More importantly, the fact that fundamental science is broken is a huge problem. The problem is also caused by the need to follow the money. To be specific, because engineering is more practical than fundamental science, investors who want to get profit have no option but to focus on engineering. This is a serious problem in Korea, especially after the IMF crisis in 1997. IMF fundamentally shifted the way science is viewed in Korea. As we can see from the data, the amount that manufacturing contributed to the GDP increased 279% from 1997 to 1999. Because Korea lacks natural resources, the only way for Korea to climb out of its financial distress was to produce a lot of goods and sell them by importing raw materials and exporting the manufactured goods. Hence, whereas the fundamental sciences were valued before IMF, the focus turned to engineering after IMF (and of course to medicine). When we see that in 2015, the number of new master’s course students in the departments of engineering and medicine (25,566) was tripled the number in the department of natural science (7,935), we can see how much Korea is ignoring the fundamental sciences. Korea must invest in more fundamental science education.

In essence, the link between “science and society” is actually “science and investor” because it is the investor who communicates with and controls the science. The poor are excluded not only from the communication, but also from the advantages reaped from modern science. For example, the percentage of Internet users in America is 13 times the percentage in Afghanistan. Because the Internet is not well-propagated, all modern technologies that are built on the Internet are meaningless in Afghanistan. As the example shows, isolated interactions between science and the establishment increase the gap between the rich and poor.

To resolve the problems of modern science, public support for research facilities should be increased because the dependence that researchers have on investors needs to be decreased.
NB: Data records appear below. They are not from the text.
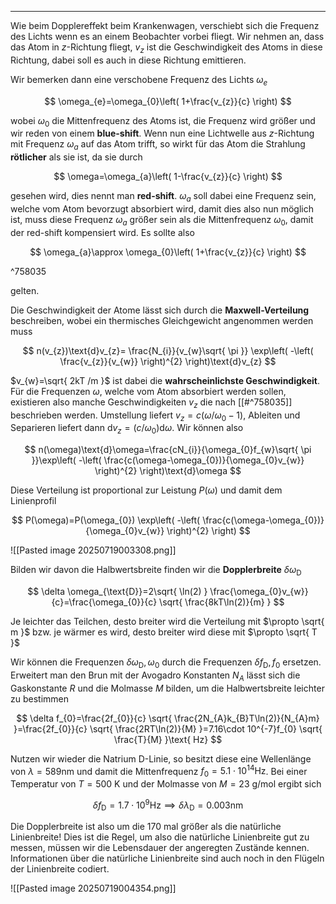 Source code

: ***

Wie beim Dopplereffekt beim Krankenwagen, verschiebt sich die Frequenz des Lichts wenn es an einem Beobachter vorbei fliegt. Wir nehmen an, dass das Atom in $z$-Richtung fliegt, $v_{z}$ ist die Geschwindigkeit des Atoms in diese Richtung, dabei soll es auch in diese Richtung emittieren.

Wir bemerken dann eine verschobene Frequenz des Lichts $\omega_{e}$

$$
\omega_{e}=\omega_{0}\left( 1+\frac{v_{z}}{c} \right)
$$

wobei $\omega_{0}$ die Mittenfrequenz des Atoms ist, die Frequenz wird größer und wir reden von einem **blue-shift**. Wenn nun eine Lichtwelle aus $z$-Richtung mit Frequenz $\omega_{a}$ auf das Atom trifft, so wirkt für das Atom die Strahlung **rötlicher** als sie ist, da sie durch

$$
\omega=\omega_{a}\left( 1-\frac{v_{z}}{c} \right)
$$

gesehen wird, dies nennt man **red-shift**. $\omega_{a}$ soll dabei eine Frequenz sein, welche vom Atom bevorzugt absorbiert wird, damit dies also nun möglich ist, muss diese Frequenz $\omega_{a}$ größer sein als die Mittenfrequenz $\omega_{0}$, damit der red-shift kompensiert wird. Es sollte also

$$
\omega_{a}\approx \omega_{0}\left( 1+\frac{v_{z}}{c} \right)
$$

^758035

gelten.

Die Geschwindigkeit der Atome lässt sich durch die **Maxwell-Verteilung** beschreiben, wobei ein thermisches Gleichgewicht angenommen werden muss

$$
n(v_{z})\text{d}v_{z}= \frac{N_{i}}{v_{w}\sqrt{ \pi }} \exp\left( -\left( \frac{v_{z}}{v_{w}} \right)^{2} \right)\text{d}v_{z}
$$

$v_{w}=\sqrt{ 2kT /m }$ ist dabei die **wahrscheinlichste Geschwindigkeit**. Für die Frequenzen $\omega$, welche vom Atom absorbiert werden sollen, existieren also manche Geschwindigkeiten $v_{z}$ die nach [[#^758035]] beschrieben werden. Umstellung liefert $v_{z}=c(\omega /\omega_{0}-1)$, Ableiten und Separieren liefert dann $\text{d}v_{z}=(c /\omega_{0})\text{d}\omega$. Wir können also

$$
n(\omega)\text{d}\omega=\frac{cN_{i}}{\omega_{0}f_{w}\sqrt{ \pi }}\exp\left( -\left( \frac{c(\omega-\omega_{0})}{\omega_{0}v_{w}} \right)^{2} \right)\text{d}\omega
$$

Diese Verteilung ist proportional zur Leistung $P(\omega)$ und damit dem Linienprofil

$$
P(\omega)=P(\omega_{0}) \exp\left( -\left( \frac{c(\omega-\omega_{0})}{\omega_{0}v_{w}} \right)^{2} \right)
$$

![[Pasted image 20250719003308.png]]

Bilden wir davon die Halbwertsbreite finden wir die **Dopplerbreite** $\delta \omega_{\text{D}}$

$$
\delta \omega_{\text{D}}=2\sqrt{ \ln(2) } \frac{\omega_{0}v_{w}}{c}=\frac{\omega_{0}}{c} \sqrt{ \frac{8kT\ln(2)}{m} }
$$

Je leichter das Teilchen, desto breiter wird die Verteilung mit $\propto \sqrt{ m }$ bzw. je wärmer es wird, desto breiter wird diese mit $\propto \sqrt{ T }$

Wir können die Frequenzen $\delta \omega_{\text{D}},\omega_{0}$ durch die Frequenzen $\delta f_{\text{D}},f_{0}$ ersetzen. Erweitert man den Brun mit der Avogadro Konstanten $N_{A}$ lässt sich die Gaskonstante $R$ und die Molmasse $M$ bilden, um die Halbwertsbreite leichter zu bestimmen

$$
\delta f_{0}=\frac{2f_{0}}{c} \sqrt{ \frac{2N_{A}k_{B}T\ln(2)}{N_{A}m} }=\frac{2f_{0}}{c} \sqrt{ \frac{2RT\ln(2)}{M} }=7.16\cdot 10^{-7}f_{0} \sqrt{ \frac{T}{M} }\text{ Hz}
$$

Nutzen wir wieder die Natrium D-Linie, so besitzt diese eine Wellenlänge von $\lambda=589\text{nm}$ und damit die Mittenfrequenz $f_{0}=5.1\cdot 10^{14}\text{Hz}$. Bei einer Temperatur von $T=500\text{ K}$ und der Molmasse von $M=23\text{ g/mol}$ ergibt sich

$$
\delta f_{\text{D}}=1.7\cdot 10^{9}\text{Hz} \implies\delta \lambda_{\text{D}}=0.003\text{nm}
$$

Die Dopplerbreite ist also um die 170 mal größer als die natürliche Linienbreite! Dies ist die Regel, um also die natürliche Linienbreite gut zu messen, müssen wir die Lebensdauer der angeregten Zustände kennen. Informationen über die natürliche Linienbreite sind auch noch in den Flügeln der Linienbreite codiert.

![[Pasted image 20250719004354.png]]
Especially, public support for fundamental science research should be encouraged. Science for short term and actualization of specific social needs are important, but science for science itself is important too – because having a wide range of advances in all the areas of science means that we will have more choices with which to resolve different problems in society, as opposed to developing just one small area of science that have limited applications. I think the interaction between science and society will be more meaningful when science is for science itself.

One way to circumvent these issues is for the government to play a more direct and active role in funding the sciences, especially the fundamental sciences so that the sciences don’t need to turn to corporate funding. In short, engineering and medicine all ultimately depend on the fundamental sciences. When fundamental science stops or slows, so will engineering and medicine.